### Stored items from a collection
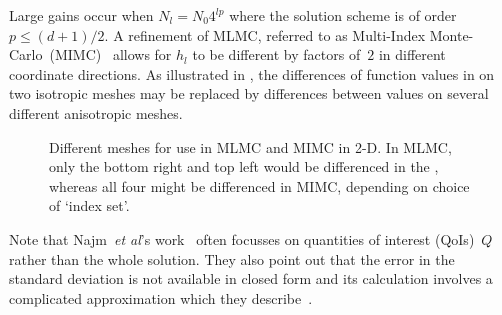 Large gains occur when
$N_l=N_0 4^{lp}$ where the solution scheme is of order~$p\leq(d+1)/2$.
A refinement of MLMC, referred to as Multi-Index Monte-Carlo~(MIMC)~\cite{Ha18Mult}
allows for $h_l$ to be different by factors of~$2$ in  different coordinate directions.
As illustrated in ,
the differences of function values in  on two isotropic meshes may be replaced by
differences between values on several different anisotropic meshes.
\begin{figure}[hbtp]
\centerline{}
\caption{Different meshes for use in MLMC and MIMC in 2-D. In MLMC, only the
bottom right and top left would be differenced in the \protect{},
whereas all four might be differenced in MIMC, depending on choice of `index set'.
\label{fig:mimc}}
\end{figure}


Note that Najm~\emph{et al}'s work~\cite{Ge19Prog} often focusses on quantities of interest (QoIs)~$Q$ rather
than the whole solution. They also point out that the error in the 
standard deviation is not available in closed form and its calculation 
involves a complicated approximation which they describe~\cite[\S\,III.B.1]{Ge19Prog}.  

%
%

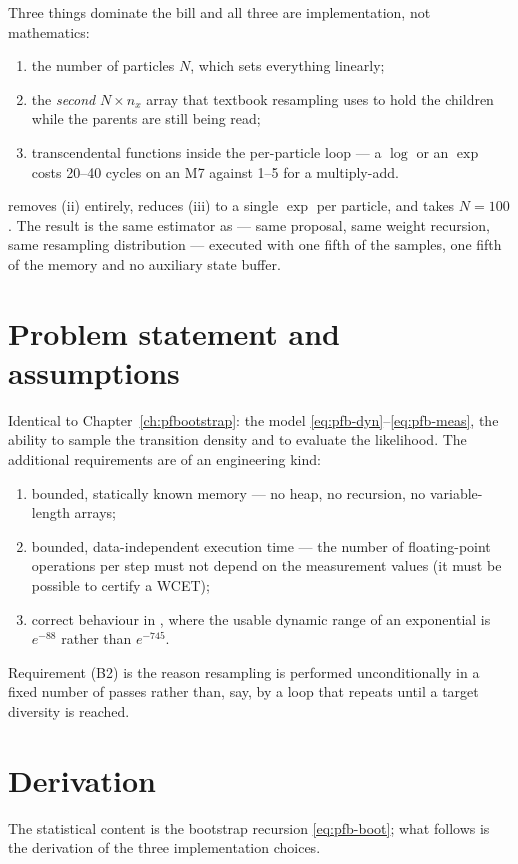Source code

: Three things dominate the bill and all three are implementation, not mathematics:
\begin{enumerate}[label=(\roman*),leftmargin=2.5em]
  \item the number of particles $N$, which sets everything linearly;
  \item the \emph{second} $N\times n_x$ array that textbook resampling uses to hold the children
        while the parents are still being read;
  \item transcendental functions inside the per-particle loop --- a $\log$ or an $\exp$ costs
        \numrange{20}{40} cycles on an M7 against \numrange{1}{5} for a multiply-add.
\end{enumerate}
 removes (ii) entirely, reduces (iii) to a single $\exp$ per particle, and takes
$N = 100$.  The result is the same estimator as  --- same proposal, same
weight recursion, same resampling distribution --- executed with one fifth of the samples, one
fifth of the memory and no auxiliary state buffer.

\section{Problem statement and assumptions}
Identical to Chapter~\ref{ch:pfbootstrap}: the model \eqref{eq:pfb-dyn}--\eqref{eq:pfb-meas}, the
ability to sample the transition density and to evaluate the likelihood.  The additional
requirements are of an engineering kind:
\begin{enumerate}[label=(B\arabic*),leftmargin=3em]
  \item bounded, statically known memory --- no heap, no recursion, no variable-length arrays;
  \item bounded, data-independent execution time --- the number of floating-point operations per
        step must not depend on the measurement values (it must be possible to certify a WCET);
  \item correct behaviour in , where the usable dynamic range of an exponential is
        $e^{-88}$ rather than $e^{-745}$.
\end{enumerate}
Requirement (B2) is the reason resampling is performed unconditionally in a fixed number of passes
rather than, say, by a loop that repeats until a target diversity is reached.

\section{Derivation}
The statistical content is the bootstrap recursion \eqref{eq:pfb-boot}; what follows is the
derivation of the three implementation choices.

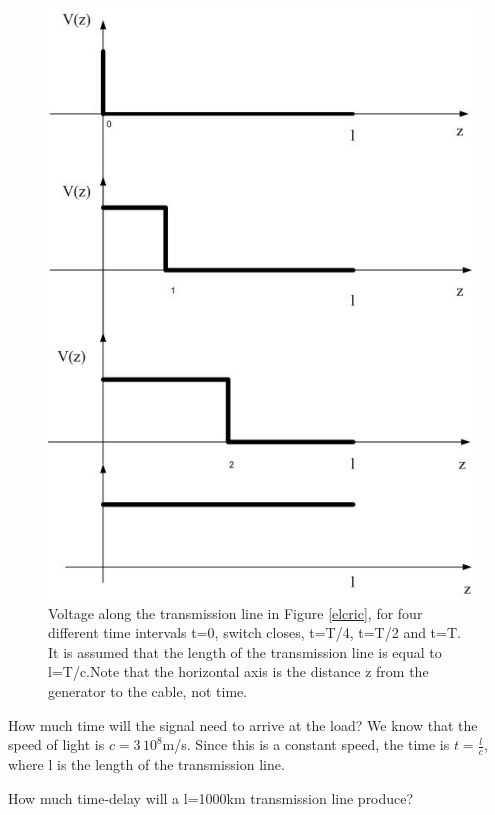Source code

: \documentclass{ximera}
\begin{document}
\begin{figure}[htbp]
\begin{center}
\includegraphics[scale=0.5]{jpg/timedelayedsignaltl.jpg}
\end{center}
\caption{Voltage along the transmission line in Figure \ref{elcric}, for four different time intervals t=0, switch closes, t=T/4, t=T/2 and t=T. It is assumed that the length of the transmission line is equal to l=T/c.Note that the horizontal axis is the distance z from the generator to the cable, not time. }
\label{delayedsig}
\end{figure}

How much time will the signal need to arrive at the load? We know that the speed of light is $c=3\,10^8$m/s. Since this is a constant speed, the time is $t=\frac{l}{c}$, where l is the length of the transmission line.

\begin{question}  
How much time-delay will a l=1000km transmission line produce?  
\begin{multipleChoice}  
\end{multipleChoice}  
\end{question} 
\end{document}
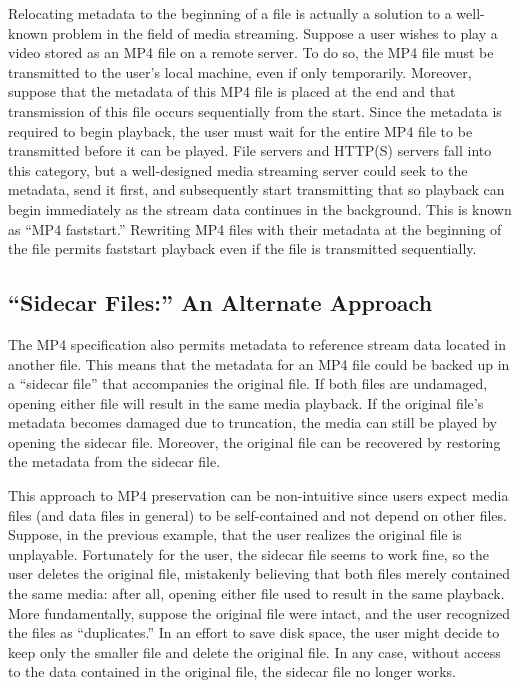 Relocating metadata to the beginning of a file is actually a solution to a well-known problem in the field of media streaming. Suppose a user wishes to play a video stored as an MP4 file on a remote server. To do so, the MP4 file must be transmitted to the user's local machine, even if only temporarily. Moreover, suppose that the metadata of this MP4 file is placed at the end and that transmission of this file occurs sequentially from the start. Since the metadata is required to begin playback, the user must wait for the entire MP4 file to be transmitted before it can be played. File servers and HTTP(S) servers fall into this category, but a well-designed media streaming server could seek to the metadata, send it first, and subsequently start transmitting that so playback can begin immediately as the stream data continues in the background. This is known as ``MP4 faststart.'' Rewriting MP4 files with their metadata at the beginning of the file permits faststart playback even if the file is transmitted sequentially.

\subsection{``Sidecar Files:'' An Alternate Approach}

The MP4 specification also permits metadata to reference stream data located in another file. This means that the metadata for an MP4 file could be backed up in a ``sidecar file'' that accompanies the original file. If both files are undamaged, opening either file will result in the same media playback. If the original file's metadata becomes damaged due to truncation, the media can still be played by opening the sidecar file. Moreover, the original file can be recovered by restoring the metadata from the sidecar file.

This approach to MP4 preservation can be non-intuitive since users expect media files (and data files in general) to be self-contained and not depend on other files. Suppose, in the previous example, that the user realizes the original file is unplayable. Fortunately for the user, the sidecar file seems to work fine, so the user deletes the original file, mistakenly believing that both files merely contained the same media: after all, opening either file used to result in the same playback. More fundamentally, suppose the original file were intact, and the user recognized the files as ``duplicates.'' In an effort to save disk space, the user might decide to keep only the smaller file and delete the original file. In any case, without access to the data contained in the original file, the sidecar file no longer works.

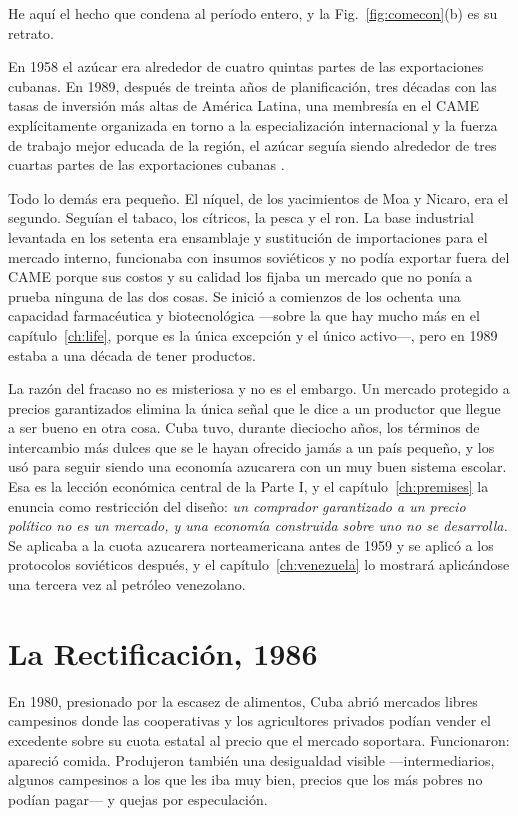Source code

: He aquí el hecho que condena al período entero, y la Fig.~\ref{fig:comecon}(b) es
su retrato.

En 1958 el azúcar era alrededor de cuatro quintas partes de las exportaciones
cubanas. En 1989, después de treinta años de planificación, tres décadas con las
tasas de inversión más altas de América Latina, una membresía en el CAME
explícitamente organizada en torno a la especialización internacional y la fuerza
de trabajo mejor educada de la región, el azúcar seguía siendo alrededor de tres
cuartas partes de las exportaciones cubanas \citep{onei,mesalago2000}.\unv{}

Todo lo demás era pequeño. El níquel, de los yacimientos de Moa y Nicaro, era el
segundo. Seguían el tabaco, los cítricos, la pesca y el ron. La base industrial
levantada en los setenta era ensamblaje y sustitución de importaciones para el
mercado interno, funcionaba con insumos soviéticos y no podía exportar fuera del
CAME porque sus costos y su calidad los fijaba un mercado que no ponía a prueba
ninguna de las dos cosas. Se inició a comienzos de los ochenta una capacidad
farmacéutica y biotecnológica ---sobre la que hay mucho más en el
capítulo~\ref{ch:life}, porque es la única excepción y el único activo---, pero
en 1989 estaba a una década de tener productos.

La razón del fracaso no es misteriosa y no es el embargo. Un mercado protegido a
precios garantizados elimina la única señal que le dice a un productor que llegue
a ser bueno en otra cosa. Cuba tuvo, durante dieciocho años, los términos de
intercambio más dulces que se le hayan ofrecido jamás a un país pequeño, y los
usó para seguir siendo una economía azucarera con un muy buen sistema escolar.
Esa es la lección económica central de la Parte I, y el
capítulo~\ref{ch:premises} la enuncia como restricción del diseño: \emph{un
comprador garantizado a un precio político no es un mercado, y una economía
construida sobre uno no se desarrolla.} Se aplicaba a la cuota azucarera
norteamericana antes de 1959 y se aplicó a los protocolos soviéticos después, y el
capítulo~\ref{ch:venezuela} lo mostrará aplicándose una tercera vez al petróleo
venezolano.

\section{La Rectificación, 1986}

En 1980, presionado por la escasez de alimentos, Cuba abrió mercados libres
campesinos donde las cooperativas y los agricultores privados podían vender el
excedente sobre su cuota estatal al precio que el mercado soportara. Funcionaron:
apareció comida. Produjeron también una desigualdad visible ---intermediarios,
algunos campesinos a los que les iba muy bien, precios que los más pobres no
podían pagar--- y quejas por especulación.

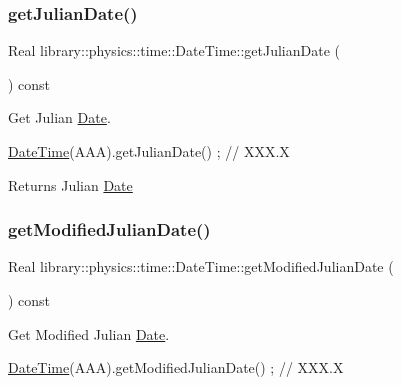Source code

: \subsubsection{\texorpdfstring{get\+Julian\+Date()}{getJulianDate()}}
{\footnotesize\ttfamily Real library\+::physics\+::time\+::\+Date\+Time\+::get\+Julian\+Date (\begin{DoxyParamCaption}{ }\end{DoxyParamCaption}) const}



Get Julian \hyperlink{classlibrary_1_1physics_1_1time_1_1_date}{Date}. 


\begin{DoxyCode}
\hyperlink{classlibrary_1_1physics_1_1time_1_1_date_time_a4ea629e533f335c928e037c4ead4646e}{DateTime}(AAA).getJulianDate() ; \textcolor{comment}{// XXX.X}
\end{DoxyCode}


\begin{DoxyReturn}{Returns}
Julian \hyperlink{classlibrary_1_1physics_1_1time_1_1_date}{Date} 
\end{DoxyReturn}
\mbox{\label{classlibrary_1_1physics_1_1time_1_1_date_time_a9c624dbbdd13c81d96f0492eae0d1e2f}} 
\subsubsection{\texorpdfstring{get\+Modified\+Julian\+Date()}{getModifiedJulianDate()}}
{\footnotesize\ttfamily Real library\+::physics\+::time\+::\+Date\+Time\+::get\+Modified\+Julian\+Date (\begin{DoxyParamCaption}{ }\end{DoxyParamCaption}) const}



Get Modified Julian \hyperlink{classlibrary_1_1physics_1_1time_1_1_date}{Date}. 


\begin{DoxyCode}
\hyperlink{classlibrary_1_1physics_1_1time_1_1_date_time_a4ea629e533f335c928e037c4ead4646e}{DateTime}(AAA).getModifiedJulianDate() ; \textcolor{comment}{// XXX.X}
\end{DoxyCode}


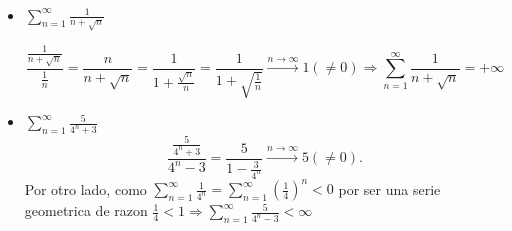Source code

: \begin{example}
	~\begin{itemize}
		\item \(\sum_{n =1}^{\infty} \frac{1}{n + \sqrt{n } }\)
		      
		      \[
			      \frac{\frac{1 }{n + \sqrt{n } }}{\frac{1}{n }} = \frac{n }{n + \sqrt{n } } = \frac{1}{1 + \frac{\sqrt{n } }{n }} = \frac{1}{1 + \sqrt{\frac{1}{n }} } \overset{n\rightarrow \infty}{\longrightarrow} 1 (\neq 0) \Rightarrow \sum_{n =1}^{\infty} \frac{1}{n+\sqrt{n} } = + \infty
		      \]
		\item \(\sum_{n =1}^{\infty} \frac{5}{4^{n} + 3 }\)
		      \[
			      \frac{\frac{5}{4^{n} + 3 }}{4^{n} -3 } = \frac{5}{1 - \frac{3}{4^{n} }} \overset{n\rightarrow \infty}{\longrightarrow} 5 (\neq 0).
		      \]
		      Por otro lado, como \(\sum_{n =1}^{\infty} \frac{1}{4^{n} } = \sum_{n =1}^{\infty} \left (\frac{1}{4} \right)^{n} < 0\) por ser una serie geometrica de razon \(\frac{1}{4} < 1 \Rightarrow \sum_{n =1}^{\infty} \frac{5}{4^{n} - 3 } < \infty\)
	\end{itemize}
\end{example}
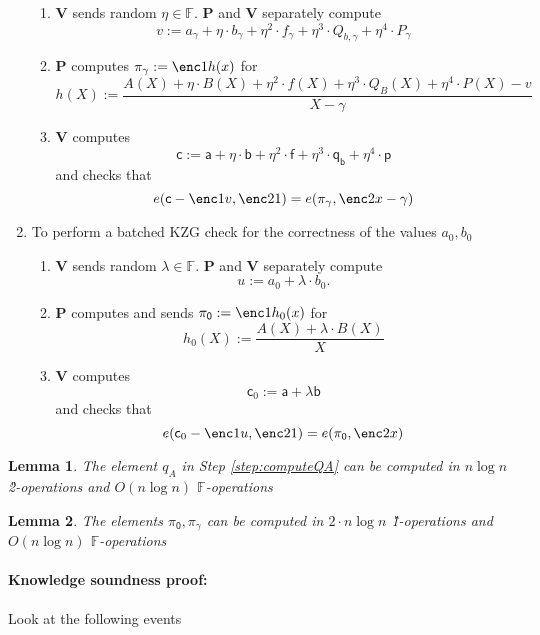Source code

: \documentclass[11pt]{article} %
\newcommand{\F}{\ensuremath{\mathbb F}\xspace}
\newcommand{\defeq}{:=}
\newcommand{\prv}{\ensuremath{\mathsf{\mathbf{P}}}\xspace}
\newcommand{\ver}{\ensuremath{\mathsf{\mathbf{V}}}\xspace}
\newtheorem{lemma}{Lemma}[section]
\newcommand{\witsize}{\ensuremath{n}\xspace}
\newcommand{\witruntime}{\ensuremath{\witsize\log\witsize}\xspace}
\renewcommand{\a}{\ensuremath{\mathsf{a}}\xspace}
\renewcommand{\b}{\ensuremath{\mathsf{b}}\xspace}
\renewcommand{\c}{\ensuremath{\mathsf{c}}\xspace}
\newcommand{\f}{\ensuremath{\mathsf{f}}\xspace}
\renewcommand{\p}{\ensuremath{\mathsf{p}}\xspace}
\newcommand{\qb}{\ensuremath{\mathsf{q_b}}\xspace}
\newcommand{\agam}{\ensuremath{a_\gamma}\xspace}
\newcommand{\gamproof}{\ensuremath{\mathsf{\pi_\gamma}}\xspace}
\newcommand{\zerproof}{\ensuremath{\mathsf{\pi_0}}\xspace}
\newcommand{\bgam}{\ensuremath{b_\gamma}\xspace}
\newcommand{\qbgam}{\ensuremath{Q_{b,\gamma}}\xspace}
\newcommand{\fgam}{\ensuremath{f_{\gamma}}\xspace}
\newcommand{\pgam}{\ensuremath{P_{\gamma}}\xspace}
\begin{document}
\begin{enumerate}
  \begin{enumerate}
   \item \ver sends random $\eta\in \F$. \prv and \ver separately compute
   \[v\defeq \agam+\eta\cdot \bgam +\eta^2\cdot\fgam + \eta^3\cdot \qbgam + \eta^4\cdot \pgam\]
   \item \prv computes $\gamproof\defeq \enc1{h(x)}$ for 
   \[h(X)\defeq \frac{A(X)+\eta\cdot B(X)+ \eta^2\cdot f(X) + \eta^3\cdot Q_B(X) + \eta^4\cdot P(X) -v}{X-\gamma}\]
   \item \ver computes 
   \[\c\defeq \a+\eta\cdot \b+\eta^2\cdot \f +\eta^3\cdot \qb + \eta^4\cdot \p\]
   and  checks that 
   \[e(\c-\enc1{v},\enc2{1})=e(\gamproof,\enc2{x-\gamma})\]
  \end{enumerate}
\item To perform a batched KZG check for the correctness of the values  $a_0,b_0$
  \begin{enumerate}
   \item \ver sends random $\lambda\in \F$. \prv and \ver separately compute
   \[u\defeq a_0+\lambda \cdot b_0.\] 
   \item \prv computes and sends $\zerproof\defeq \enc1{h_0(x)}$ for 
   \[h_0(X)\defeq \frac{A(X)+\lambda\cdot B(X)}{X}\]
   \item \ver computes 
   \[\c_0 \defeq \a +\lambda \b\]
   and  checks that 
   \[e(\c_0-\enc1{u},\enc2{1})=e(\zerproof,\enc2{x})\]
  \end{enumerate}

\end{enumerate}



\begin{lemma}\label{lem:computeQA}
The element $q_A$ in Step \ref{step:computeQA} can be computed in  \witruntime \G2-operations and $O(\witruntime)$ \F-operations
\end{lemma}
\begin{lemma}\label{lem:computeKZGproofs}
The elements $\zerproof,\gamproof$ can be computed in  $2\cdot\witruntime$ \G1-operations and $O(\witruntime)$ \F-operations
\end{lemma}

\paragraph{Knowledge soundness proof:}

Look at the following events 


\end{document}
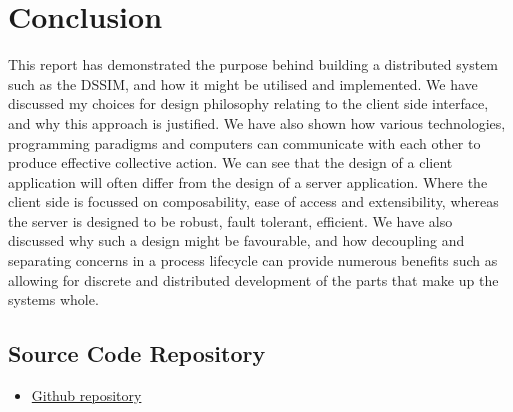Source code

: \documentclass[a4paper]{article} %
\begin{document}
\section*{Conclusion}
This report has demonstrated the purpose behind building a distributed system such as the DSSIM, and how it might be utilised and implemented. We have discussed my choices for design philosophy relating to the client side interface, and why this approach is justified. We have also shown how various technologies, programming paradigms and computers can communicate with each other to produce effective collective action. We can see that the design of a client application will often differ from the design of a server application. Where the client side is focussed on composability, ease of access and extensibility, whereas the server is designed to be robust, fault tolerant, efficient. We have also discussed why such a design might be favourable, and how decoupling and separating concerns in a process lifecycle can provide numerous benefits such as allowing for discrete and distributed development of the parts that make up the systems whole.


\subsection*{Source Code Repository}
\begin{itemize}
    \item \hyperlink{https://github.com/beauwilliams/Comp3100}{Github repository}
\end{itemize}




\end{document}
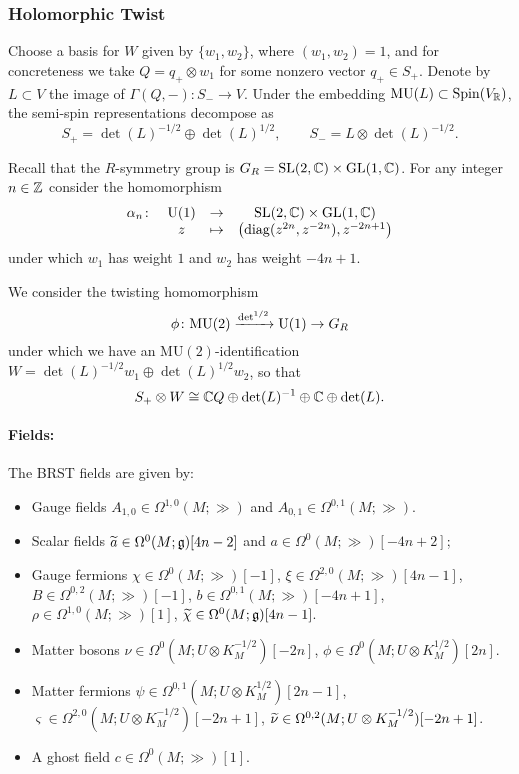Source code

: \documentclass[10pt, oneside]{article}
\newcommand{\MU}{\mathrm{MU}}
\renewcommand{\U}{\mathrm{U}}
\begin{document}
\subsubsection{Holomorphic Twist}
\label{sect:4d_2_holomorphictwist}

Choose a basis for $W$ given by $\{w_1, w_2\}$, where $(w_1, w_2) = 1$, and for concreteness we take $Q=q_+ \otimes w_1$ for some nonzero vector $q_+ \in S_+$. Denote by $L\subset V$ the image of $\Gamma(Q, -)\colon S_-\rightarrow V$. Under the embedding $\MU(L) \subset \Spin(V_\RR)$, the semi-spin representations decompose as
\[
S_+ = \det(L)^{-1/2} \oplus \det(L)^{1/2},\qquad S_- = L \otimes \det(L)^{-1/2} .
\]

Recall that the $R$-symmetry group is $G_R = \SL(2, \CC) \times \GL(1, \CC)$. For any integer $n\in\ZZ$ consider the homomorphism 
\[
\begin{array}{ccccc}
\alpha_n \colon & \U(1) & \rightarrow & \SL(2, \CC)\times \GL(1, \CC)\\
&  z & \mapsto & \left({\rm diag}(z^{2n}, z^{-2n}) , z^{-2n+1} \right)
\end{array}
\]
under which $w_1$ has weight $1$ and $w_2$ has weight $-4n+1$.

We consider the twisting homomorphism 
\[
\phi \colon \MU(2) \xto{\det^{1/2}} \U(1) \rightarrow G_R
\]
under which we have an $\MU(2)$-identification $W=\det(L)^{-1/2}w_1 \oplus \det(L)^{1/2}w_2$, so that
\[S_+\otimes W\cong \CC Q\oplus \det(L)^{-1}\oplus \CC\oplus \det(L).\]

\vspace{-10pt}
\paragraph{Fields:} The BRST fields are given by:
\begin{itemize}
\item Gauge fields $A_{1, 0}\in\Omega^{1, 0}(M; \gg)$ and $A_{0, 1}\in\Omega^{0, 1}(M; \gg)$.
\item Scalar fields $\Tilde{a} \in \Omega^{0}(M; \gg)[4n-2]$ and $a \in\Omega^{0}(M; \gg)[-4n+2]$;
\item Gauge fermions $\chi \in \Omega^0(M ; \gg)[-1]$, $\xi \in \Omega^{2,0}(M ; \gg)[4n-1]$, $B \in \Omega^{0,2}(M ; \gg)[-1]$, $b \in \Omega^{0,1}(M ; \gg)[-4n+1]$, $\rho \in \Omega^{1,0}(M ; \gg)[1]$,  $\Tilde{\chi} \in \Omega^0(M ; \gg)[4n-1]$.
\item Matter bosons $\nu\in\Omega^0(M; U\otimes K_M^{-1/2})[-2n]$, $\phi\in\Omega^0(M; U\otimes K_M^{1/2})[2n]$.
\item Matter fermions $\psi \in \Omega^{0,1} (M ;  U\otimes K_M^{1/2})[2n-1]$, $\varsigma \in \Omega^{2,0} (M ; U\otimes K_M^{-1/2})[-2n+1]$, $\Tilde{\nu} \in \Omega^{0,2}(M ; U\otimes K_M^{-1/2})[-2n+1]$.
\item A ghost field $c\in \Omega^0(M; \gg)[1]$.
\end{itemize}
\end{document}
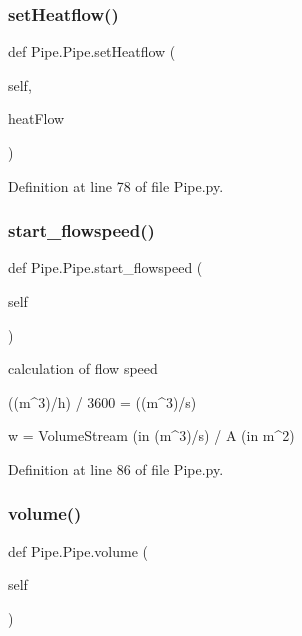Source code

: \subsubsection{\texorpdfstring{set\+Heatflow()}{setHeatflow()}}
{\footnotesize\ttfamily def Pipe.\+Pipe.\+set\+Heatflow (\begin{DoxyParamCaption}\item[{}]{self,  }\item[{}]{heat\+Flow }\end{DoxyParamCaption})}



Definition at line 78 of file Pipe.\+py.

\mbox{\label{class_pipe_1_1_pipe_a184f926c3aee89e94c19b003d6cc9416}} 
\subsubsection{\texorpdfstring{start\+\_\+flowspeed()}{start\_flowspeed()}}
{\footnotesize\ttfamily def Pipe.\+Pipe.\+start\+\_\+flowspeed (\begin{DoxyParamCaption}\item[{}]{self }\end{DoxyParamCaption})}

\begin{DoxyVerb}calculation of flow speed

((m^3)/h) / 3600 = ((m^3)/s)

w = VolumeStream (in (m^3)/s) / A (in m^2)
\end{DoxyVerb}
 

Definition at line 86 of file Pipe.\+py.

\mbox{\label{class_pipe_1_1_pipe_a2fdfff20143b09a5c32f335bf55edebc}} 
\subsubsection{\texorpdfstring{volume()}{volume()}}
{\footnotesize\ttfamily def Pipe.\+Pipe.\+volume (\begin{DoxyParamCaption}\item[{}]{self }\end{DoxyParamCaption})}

### Requirement
In the entries above, find the line containing "differences between values" and the line containing "an $\exp$ costs", then copy both and every line between them exactly, without any picture.

### Exercise result
differences between values on several different anisotropic meshes.
\begin{figure}[hbtp]
\centerline{}
\caption{Different meshes for use in MLMC and MIMC in 2-D. In MLMC, only the
bottom right and top left would be differenced in the \protect{},
whereas all four might be differenced in MIMC, depending on choice of `index set'.
\label{fig:mimc}}
\end{figure}


Note that Najm~\emph{et al}'s work~\cite{Ge19Prog} often focusses on quantities of interest (QoIs)~$Q$ rather
than the whole solution. They also point out that the error in the 
standard deviation is not available in closed form and its calculation 
involves a complicated approximation which they describe~\cite[\S\,III.B.1]{Ge19Prog}.  

%
%

Source code

: Three things dominate the bill and all three are implementation, not mathematics:
\begin{enumerate}[label=(\roman*),leftmargin=2.5em]
  \item the number of particles $N$, which sets everything linearly;
  \item the \emph{second} $N\times n_x$ array that textbook resampling uses to hold the children
        while the parents are still being read;
  \item transcendental functions inside the per-particle loop --- a $\log$ or an $\exp$ costs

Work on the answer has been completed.